TASK INSTRUCTIONS =>
Please reproduce exactly the lines from the start of the records through the one containing "5. Github account", and nothing more.
[SOURCE DATA — start]
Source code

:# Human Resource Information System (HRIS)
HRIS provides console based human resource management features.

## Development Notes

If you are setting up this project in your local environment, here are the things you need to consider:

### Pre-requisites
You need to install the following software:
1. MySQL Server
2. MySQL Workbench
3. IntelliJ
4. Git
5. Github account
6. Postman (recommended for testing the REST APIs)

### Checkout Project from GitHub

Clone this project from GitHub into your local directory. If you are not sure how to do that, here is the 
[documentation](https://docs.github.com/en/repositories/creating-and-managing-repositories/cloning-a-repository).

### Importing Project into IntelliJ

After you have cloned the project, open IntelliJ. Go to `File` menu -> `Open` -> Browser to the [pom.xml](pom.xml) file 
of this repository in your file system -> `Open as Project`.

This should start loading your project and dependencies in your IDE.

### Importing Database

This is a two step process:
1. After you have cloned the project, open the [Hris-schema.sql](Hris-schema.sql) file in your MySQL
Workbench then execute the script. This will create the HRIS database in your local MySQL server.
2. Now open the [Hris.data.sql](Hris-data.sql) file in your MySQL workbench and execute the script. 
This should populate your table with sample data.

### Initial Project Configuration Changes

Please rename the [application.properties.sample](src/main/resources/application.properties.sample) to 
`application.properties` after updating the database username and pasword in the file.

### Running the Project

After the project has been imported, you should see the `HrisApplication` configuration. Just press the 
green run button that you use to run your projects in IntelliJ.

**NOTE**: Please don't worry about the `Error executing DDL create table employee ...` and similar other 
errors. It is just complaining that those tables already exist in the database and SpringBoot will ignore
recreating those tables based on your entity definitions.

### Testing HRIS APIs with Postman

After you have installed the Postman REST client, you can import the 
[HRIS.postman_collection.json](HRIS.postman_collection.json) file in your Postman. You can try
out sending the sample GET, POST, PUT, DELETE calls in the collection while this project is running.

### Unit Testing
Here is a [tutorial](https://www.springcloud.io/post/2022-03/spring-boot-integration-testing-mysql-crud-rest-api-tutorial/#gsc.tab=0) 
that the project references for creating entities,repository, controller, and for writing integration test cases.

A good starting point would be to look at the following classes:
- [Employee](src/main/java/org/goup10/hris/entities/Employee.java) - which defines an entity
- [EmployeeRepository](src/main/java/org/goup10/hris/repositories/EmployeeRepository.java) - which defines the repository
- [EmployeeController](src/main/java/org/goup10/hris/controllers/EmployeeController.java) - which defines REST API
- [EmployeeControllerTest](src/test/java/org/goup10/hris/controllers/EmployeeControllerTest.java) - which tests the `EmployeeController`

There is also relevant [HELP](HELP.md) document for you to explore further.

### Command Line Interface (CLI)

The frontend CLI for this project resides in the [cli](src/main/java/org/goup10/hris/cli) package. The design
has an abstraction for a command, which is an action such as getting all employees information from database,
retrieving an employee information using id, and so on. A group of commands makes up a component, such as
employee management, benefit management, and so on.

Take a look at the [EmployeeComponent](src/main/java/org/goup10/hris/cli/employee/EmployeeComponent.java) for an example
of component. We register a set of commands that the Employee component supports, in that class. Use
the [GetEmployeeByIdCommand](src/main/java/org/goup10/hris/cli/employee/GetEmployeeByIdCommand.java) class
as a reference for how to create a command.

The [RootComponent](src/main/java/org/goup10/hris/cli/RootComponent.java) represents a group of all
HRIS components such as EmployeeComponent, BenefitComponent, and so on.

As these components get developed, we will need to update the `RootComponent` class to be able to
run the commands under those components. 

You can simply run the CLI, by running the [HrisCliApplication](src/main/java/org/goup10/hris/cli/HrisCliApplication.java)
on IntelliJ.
[SOURCE DATA — finish]
REPLY =>
Source code

:# Human Resource Information System (HRIS)
HRIS provides console based human resource management features.

## Development Notes

If you are setting up this project in your local environment, here are the things you need to consider:

### Pre-requisites
You need to install the following software:
1. MySQL Server
2. MySQL Workbench
3. IntelliJ
4. Git
5. Github account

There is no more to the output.